Since both of the laws in question have not been consistently enforced in Texas, and because many health care providers are not in compliance, there is not data available on the effects of these laws. Instead, using previous data on how young people would react to parental notification, researchers constructed a model to estimate, for a one-year period, the effect of an anticipated decrease in services on pregnancies, births, abortions, and untreated STDs among girls under 18 using publicly funded reproductive health care services in Texas.
This model estimated that reporting and consent requirements would result in an additional 8,265 unintended pregnancies, 5,372 births, and 1,654 abortions among teens using publicly funded family planning clinics in Texas. In addition, these requirements would result in an additional 2,243 additional cases of untreated Chlamydia infection, 521 additional cases of untreated gonorrhea, and 501 additional cases of Pelvic Inflammatory Disease among teens using public funded family planning clinics in Texas.
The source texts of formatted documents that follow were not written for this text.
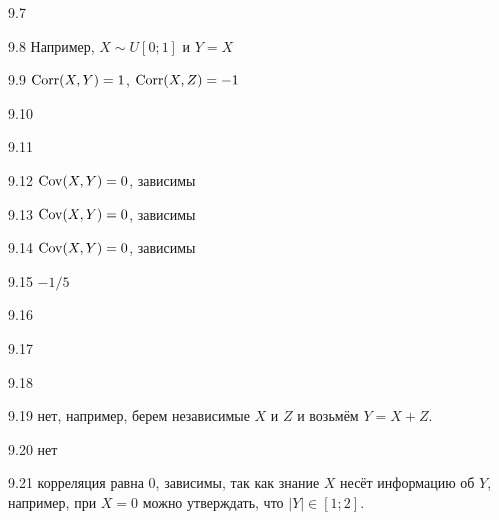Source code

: \protect \hypertarget {soln:9.7}{}
\begin{solution}{{9.7}}
\end{solution}
\protect \hypertarget {soln:9.8}{}
\begin{solution}{{9.8}}
  Например, $X\sim U[0;1]$ и $Y=X$
\end{solution}
\protect \hypertarget {soln:9.9}{}
\begin{solution}{{9.9}}
$\operatorname{Corr}(X,Y)=1$, $\operatorname{Corr}(X,Z)=-1$
\end{solution}
\protect \hypertarget {soln:9.10}{}
\begin{solution}{{9.10}}
\end{solution}
\protect \hypertarget {soln:9.11}{}
\begin{solution}{{9.11}}
\end{solution}
\protect \hypertarget {soln:9.12}{}
\begin{solution}{{9.12}}
      $\operatorname{Cov}(X,Y)=0$, зависимы
\end{solution}
\protect \hypertarget {soln:9.13}{}
\begin{solution}{{9.13}}
    $\operatorname{Cov}(X,Y)=0$, зависимы
\end{solution}
\protect \hypertarget {soln:9.14}{}
\begin{solution}{{9.14}}
  $\operatorname{Cov}(X,Y)=0$, зависимы
\end{solution}
\protect \hypertarget {soln:9.15}{}
\begin{solution}{{9.15}}
  $-1/5$
\end{solution}
\protect \hypertarget {soln:9.16}{}
\begin{solution}{{9.16}}
\end{solution}
\protect \hypertarget {soln:9.17}{}
\begin{solution}{{9.17}}
\end{solution}
\protect \hypertarget {soln:9.18}{}
\begin{solution}{{9.18}}
\end{solution}
\protect \hypertarget {soln:9.19}{}
\begin{solution}{{9.19}}
  нет, например, берем независимые $X$ и $Z$ и возьмём $Y=X+Z$.
\end{solution}
\protect \hypertarget {soln:9.20}{}
\begin{solution}{{9.20}}
нет
\end{solution}
\protect \hypertarget {soln:9.21}{}
\begin{solution}{{9.21}}
  корреляция равна $0$, зависимы, так как знание $X$ несёт информацию об $Y$, например, при $X=0$ можно утверждать, что $|Y| \in [1;2]$.
\end{solution}
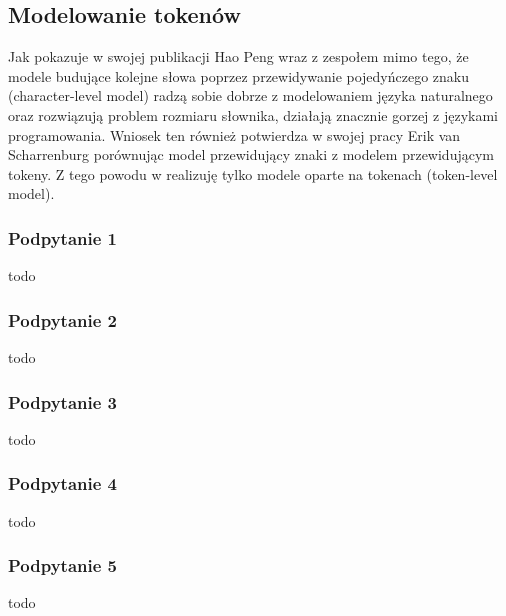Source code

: \subsection{Modelowanie tokenów}
Jak pokazuje w swojej publikacji Hao Peng wraz z zespołem \cite{character-level} mimo tego, że modele budujące kolejne słowa poprzez 
przewidywanie pojedyńczego znaku (character-level model) radzą sobie dobrze z modelowaniem języka naturalnego oraz rozwiązują problem rozmiaru słownika, 
działają znacznie gorzej z językami programowania. Wniosek ten również potwierdza w swojej pracy Erik van Scharrenburg \cite{erik} porównując model przewidujący 
znaki z modelem przewidującym tokeny. Z tego powodu w  realizuję tylko modele oparte na tokenach (token-level model). 
\subsubsection{Podpytanie 1}
todo
\subsubsection{Podpytanie 2}
todo
\subsubsection{Podpytanie 3}
todo
\subsubsection{Podpytanie 4}
todo
\subsubsection{Podpytanie 5}
todo

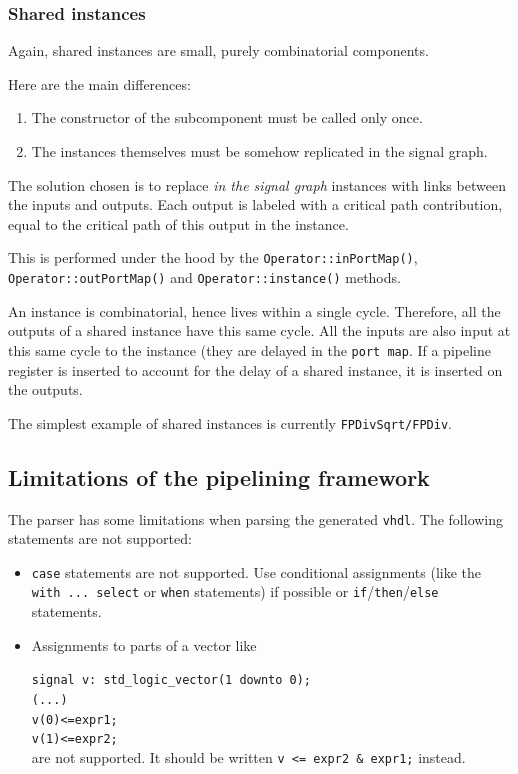 \documentclass{article}
\begin{document}
\subsubsection{Shared instances}

Again, shared instances are small, purely combinatorial components.

Here are the main differences:
\begin{enumerate}
\item The constructor of the subcomponent must be called only once.
\item The instances themselves must be somehow replicated in the signal graph.
\end{enumerate}
The solution chosen is to replace \emph{in the signal graph} instances with links between the inputs and outputs.
Each output is labeled with a critical path contribution,   equal to the critical path of this output in the instance.

This is performed under the hood by the \verb!Operator::inPortMap()!, \verb!Operator::outPortMap()! and \verb!Operator::instance()! methods.

An instance is combinatorial, hence lives within a single cycle.
Therefore, all the outputs of a shared instance have this same cycle.
All the inputs are also input at this same cycle to the instance (they are delayed in the \texttt{port map}.
If a pipeline register is inserted to account for the delay of a shared instance, it is inserted on the outputs.

The simplest example of shared instances is currently \texttt{FPDivSqrt/FPDiv}.


\subsection{Limitations of the pipelining framework}

The parser has some limitations when parsing the generated \texttt{vhdl}. The following statements are not supported:
\begin{itemize}
	\item \texttt{case} statements are not supported. Use conditional assignments (like the \texttt{with ... select} or \texttt{when} statements) if possible or \texttt{if}/\texttt{then}/\texttt{else} statements.
	\item Assignments to parts of a vector like
	
\texttt{signal v: std\_logic\_vector(1 downto 0);}\\
\texttt{(...)}\\
\texttt{v(0)<=expr1;}\\
\texttt{v(1)<=expr2;}\\
are not supported. It should be written \texttt{v <= expr2 \& expr1;} instead.
	
\end{itemize}
\end{document}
According to the study these outcomes would cost $43.6 million per year, of which $33.7 million would come directly out of the pockets of Texans. The authors of the study caution, however, that these costs only account for the direct publicly funded medical expenditures such as STD screening and treatment, and prenatal care, delivery, and infant care for the first year. These figures therefore underestimate the cost to individuals and society because infants born to teen mothers often require other expenditures such as neonatal intensive care, hospitalization, public assistance, education, and special services.
The authors conclude that the potential economic costs and health consequences of laws limiting confidentiality in adolescent reproductive health care are substantial and that policymakers need to take these into account when considering such legislation.For more information see: Luisa Franzini, et al, "Projected Economic Costs Due to Health Consequences of Teenagers' Loss of Confidentiality in Obtaining Reproductive Health Care Services in Texas," Archives of Pediatric and Adolescent Medicine 158 (2004): 1140-1146.